▸ Prompt
The records below must be repeated exactly, but without their pictures.
= = =
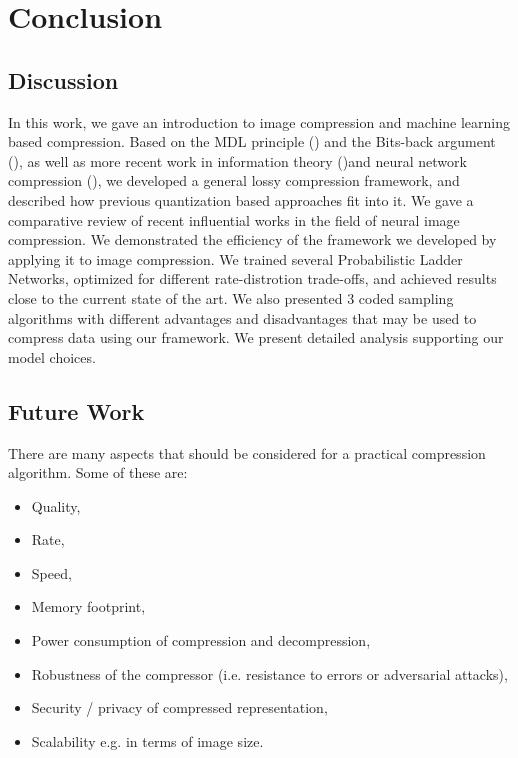 
\chapter{Conclusion}

\section{Discussion}
\par
In this work, we gave an introduction to image compression and machine learning
based compression. Based on the MDL principle (\cite{rissanen1986stochastic})
and the Bits-back argument (\cite{hinton1993keeping}), as
well as more recent work in information theory
(\cite{harsha2007communication})and neural network compression
(\cite{havasi2018minimal}),
we developed a general lossy compression framework, and described how previous
quantization based approaches fit into it. We gave a comparative review of
recent influential works in the field of neural image compression. We
demonstrated the efficiency of the framework we developed by applying it to
image compression. We trained several Probabilistic Ladder Networks, optimized
for different rate-distrotion trade-offs, and achieved results close to
the current state of the art. We also presented 3 coded sampling algorithms with
different advantages and disadvantages that may be used to compress data using
our framework. We present detailed analysis supporting our model choices.

\section{Future Work}
\par 
There are many aspects that should be considered for a practical compression
algorithm. Some of these are:
\begin{itemize}
\item Quality,
\item Rate,
\item Speed,
\item Memory footprint,
\item Power consumption of compression and decompression,
\item Robustness of the compressor (i.e. resistance to errors or adversarial attacks),
\item Security / privacy of compressed representation,
\item Scalability e.g. in terms of image size.
\end{itemize}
= = =
▸ Response to this exercise
\chapter{Conclusion}

\section{Discussion}
\par
In this work, we gave an introduction to image compression and machine learning
based compression. Based on the MDL principle (\cite{rissanen1986stochastic})
and the Bits-back argument (\cite{hinton1993keeping}), as
well as more recent work in information theory
(\cite{harsha2007communication})and neural network compression
(\cite{havasi2018minimal}),
we developed a general lossy compression framework, and described how previous
quantization based approaches fit into it. We gave a comparative review of
recent influential works in the field of neural image compression. We
demonstrated the efficiency of the framework we developed by applying it to
image compression. We trained several Probabilistic Ladder Networks, optimized
for different rate-distrotion trade-offs, and achieved results close to
the current state of the art. We also presented 3 coded sampling algorithms with
different advantages and disadvantages that may be used to compress data using
our framework. We present detailed analysis supporting our model choices.

\section{Future Work}
\par 
There are many aspects that should be considered for a practical compression
algorithm. Some of these are:
\begin{itemize}
\item Quality,
\item Rate,
\item Speed,
\item Memory footprint,
\item Power consumption of compression and decompression,
\item Robustness of the compressor (i.e. resistance to errors or adversarial attacks),
\item Security / privacy of compressed representation,
\item Scalability e.g. in terms of image size.
\end{itemize}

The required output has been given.